[Start of section]

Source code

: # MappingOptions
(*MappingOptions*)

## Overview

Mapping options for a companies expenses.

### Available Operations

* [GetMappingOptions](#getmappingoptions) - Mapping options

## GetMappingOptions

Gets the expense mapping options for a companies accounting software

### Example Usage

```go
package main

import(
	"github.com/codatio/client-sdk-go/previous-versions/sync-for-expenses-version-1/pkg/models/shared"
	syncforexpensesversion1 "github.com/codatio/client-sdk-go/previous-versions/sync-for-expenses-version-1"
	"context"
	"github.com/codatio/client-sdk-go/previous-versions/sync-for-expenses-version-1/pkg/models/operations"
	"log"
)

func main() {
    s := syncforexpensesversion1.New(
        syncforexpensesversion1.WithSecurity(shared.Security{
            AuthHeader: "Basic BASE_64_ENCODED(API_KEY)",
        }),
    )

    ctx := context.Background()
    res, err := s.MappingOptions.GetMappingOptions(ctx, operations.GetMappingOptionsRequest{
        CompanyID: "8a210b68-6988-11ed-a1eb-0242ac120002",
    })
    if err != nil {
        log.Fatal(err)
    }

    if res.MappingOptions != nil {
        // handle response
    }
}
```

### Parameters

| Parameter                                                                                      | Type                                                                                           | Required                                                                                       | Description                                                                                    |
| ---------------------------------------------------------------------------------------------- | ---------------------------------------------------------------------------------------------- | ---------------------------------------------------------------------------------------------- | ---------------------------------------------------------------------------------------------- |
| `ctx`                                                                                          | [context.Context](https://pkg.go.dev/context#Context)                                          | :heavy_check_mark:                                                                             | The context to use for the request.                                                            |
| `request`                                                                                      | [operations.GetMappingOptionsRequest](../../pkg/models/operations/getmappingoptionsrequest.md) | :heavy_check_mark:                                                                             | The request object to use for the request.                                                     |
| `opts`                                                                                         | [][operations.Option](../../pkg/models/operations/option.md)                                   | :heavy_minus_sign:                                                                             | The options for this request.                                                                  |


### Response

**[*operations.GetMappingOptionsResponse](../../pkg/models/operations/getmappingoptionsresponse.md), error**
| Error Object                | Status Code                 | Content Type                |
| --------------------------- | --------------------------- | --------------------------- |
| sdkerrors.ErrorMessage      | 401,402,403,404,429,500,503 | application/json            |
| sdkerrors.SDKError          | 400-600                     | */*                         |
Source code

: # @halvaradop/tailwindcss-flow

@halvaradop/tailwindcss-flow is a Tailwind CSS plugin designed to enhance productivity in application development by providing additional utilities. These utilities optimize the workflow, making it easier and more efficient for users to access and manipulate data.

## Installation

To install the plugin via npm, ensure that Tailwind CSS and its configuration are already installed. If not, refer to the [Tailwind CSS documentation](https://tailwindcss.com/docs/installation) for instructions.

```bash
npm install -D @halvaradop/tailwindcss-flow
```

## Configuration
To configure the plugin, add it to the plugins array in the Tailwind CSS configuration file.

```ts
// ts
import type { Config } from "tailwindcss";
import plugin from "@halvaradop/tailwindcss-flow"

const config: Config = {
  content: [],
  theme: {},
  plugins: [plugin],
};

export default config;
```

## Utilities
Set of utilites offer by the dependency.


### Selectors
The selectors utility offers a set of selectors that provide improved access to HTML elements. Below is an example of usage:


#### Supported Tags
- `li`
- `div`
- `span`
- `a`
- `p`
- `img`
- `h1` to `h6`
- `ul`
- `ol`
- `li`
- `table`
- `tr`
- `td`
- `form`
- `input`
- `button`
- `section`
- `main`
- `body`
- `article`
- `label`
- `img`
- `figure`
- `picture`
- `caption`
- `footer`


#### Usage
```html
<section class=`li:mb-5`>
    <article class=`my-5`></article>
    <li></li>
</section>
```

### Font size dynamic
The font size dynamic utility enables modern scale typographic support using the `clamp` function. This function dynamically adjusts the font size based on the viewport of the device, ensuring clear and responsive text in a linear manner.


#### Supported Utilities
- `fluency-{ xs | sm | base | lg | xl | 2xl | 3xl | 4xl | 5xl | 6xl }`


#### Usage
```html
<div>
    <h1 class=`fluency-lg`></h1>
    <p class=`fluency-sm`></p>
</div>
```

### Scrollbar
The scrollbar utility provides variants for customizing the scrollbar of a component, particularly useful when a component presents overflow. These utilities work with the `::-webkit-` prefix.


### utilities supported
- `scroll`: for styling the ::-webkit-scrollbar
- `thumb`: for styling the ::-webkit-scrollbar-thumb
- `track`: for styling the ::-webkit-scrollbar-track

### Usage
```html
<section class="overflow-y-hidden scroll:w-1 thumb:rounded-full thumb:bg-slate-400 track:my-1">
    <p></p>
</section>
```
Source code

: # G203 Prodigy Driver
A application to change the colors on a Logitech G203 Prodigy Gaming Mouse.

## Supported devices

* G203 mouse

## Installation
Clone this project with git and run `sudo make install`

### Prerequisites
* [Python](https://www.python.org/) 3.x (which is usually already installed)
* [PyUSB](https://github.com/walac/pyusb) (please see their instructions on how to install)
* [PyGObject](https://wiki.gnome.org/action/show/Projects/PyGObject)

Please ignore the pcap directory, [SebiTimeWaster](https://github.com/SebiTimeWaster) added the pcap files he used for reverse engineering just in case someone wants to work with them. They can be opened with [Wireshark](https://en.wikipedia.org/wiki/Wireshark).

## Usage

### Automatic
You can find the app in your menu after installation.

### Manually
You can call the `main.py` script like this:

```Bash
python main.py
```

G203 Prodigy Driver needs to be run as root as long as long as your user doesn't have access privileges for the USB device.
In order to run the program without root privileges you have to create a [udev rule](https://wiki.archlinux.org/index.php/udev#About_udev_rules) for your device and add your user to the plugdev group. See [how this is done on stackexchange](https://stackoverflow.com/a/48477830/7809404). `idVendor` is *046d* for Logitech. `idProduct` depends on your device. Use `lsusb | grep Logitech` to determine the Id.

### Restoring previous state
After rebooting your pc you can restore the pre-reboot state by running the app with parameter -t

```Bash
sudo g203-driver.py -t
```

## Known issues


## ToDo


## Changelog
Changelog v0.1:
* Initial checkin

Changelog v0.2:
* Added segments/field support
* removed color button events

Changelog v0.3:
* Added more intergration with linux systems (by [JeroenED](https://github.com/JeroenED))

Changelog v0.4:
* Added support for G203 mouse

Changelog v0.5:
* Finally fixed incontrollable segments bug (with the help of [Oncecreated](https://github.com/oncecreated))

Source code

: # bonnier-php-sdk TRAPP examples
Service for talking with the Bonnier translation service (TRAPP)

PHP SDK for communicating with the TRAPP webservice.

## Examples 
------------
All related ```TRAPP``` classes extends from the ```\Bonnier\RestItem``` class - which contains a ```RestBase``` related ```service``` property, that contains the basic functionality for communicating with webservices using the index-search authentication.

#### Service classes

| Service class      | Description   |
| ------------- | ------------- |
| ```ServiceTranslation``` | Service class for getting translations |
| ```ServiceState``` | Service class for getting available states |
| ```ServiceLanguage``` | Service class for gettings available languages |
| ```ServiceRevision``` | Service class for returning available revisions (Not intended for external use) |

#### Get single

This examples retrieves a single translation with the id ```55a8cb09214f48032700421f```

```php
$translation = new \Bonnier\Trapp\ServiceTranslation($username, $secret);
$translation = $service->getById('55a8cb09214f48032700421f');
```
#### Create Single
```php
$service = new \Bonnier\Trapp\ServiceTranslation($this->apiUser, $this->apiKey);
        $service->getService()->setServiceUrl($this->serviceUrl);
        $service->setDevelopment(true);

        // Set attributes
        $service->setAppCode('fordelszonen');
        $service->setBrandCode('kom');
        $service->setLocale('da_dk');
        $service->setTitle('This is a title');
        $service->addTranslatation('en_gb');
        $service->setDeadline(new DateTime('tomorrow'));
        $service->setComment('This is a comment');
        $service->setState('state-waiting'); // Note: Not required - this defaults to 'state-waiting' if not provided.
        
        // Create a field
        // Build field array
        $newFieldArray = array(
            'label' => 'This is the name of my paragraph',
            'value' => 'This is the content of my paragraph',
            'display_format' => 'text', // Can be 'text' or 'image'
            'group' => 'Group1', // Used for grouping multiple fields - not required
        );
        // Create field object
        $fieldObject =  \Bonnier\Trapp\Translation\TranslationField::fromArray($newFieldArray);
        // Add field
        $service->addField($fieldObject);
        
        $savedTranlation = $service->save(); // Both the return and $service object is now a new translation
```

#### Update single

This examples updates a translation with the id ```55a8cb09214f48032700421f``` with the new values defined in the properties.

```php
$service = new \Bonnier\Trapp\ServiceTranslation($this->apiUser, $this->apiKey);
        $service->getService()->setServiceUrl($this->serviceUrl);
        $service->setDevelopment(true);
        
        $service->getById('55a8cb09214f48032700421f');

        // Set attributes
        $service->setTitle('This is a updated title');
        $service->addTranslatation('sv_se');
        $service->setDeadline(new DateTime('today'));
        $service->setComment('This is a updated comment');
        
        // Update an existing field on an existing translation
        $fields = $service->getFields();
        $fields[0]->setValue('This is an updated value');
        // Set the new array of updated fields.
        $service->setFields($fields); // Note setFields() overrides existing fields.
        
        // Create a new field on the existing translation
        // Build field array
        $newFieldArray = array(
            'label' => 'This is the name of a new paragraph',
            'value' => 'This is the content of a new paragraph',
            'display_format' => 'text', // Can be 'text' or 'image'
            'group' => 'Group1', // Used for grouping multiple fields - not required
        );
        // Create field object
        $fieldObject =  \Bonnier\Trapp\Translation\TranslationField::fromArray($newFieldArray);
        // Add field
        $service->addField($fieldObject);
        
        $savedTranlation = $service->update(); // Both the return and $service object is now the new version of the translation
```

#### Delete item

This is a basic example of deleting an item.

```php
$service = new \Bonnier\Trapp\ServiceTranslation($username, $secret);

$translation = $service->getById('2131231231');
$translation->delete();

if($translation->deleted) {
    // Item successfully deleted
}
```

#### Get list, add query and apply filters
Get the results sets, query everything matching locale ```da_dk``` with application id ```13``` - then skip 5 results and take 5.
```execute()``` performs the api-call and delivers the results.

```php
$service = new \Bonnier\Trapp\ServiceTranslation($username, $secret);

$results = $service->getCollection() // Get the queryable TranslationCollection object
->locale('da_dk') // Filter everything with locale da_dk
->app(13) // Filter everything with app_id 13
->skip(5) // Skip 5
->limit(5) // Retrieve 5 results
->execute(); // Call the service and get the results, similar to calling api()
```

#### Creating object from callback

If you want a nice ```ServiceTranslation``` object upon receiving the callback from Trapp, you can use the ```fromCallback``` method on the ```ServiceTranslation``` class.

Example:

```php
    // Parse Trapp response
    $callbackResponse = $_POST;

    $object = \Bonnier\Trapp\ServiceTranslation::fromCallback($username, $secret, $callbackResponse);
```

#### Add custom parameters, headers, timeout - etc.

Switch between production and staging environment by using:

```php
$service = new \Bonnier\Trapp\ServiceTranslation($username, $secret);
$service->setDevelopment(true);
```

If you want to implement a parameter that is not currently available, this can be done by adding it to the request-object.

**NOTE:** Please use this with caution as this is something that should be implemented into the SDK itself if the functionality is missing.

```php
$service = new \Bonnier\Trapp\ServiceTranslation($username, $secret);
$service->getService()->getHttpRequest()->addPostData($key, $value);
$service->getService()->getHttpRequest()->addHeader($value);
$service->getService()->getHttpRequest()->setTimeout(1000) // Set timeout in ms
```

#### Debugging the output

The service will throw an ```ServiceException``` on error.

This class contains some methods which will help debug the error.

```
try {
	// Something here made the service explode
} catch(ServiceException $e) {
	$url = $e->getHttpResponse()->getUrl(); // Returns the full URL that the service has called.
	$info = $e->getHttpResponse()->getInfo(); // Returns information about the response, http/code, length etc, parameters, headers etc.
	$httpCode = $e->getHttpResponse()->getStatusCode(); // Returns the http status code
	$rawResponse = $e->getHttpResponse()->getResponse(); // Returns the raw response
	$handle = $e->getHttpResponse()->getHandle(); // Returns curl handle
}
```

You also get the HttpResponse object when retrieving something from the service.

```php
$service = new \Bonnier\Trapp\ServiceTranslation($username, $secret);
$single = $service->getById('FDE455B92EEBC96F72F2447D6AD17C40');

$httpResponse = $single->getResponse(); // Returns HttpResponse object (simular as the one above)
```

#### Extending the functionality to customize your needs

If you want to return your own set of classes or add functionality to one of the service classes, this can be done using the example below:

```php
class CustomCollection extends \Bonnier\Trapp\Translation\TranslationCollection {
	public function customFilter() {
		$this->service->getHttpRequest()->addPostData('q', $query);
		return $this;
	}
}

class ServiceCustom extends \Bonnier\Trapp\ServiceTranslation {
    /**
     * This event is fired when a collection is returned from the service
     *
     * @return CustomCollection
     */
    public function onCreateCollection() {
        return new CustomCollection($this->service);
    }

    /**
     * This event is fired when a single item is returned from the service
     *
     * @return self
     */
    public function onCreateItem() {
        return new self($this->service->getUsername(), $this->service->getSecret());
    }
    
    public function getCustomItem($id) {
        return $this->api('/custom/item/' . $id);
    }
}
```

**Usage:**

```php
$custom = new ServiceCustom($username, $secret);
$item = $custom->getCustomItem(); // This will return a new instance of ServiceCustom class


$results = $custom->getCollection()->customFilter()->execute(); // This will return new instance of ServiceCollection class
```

[End of section]

* [TASK TO COMPLETE]: If a line in the records contains the string "more", include it in the count; report that count alone.

* [SOLUTION TO THIS TASK]: 2